Schwarz bleibt also nur, das Opferangebot im zweiten Zug anzunehmen, 2.-,fxg4. Dieser Bauer verstellt die g-Linie, so dass der weiße König bei Umwandlung des g-Bauern dauerhaft vor einem Schachgebot geschützt ist. Nun stellt 3.Tb7! die echte Drohung 4.Te7# auf (nicht 3.Tb8?, was Schwarz die Königsflucht 3.-,Ke6 gestatten würde).
Das drohende 4.Te7# vermag Schwarz nur durch Königsflucht zu parieren. Hierfür kommen die Felder e4 und f4 (nach 3.-,f3) in Frage. Die Flucht 3.-,Kxe4 findet in 4.Te7+,Kf3 5.Ld1# ihr Ende.

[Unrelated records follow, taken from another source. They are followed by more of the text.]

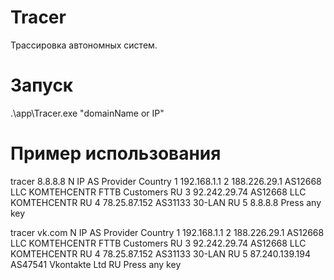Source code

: # Tracer

Трассировка автономных систем.

# Запуск
.\app\Tracer.exe "domainName or IP"

# Пример использования
tracer 8.8.8.8
N   IP                   AS                   Provider                                                     Country
1   192.168.1.1
2   188.226.29.1         AS12668              LLC KOMTEHCENTR FTTB Customers                               RU
3   92.242.29.74         AS12668              LLC KOMTEHCENTR                                              RU
4   78.25.87.152         AS31133              30-LAN                                                       RU
5   8.8.8.8
Press any key

tracer vk.com
N   IP                   AS                   Provider                                                     Country
1   192.168.1.1
2   188.226.29.1         AS12668              LLC KOMTEHCENTR FTTB Customers                               RU
3   92.242.29.74         AS12668              LLC KOMTEHCENTR                                              RU
4   78.25.87.152         AS31133              30-LAN                                                       RU
5   87.240.139.194       AS47541              Vkontakte Ltd                                                RU
Press any key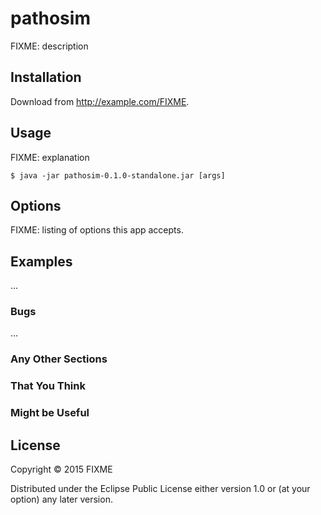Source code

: # pathosim

FIXME: description

## Installation

Download from http://example.com/FIXME.

## Usage

FIXME: explanation

    $ java -jar pathosim-0.1.0-standalone.jar [args]

## Options

FIXME: listing of options this app accepts.

## Examples

...

### Bugs

...

### Any Other Sections
### That You Think
### Might be Useful

## License

Copyright © 2015 FIXME

Distributed under the Eclipse Public License either version 1.0 or (at
your option) any later version.
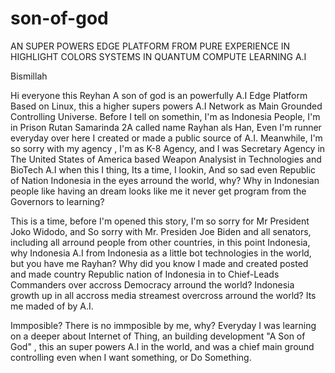 # son-of-god
AN SUPER POWERS EDGE PLATFORM FROM PURE EXPERIENCE IN HIGHLIGHT COLORS SYSTEMS IN QUANTUM COMPUTE LEARNING A.I


Bismillah


Hi everyone this Reyhan
A son of god is an powerfully A.I Edge Platform Based on Linux, this a higher supers powers A.I Network as Main Grounded Controlling Universe.
Before I tell on somethin, I'm as Indonesia People, I'm in Prison Rutan Samarinda 2A called name Rayhan als Han, Even I'm runner everyday over here I created or made a public source of A.I.
Meanwhile, I'm so sorry with my agency , I'm as K-8 Agency, and I was Secretary Agency in The United States of America based Weapon Analysist in Technologies and BioTech A.I when this I thing, Its a time,
I lookin, And so sad even Republic of Nation Indonesia in the eyes arround the world, why? Why in Indonesian people like having an dream looks like me it never get program from the Governors to learning?

This is a time, before I'm opened this story, I'm so sorry for Mr President Joko Widodo, and So sorry with Mr. Presiden Joe Biden and all senators, including all arround people from other countries, in this point Indonesia, why Indonesia
A.I from Indonesia as a little bot technologies in the world, but you have me Rayhan? Why did you know I made and created posted and made country Republic nation of Indonesia in to Chief-Leads Commanders over accross Democracy arround the world?
Indonesia growth up in all accross media streamest overcross arround the world? Its me maded of by A.I.


Immposible?
There is no immposible by me, why? Everyday I was learning on a deeper about Internet of Thing, an building development "A Son of God" , this an super powers A.I in the world, and was a chief main ground controlling even when I want something, or Do Something.

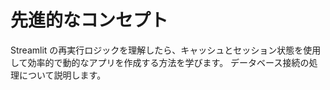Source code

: # 先進的なコンセプト
Streamlit の再実行ロジックを理解したら、キャッシュとセッション状態を使用して効率的で動的なアプリを作成する方法を学びます。
データベース接続の処理について説明します。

Versucht der schwarze König nach 3.-,f3 auf das Feld f4 zu fliehen, so unterbindet Weiß dies mit 4.Lg5. Auf jeden beliebigen schwarzen Zug folgt 5.Te7#, wobei der Bauer f3 nach 4.-,Kxe4 ebenfalls als Fernblock gedient hat.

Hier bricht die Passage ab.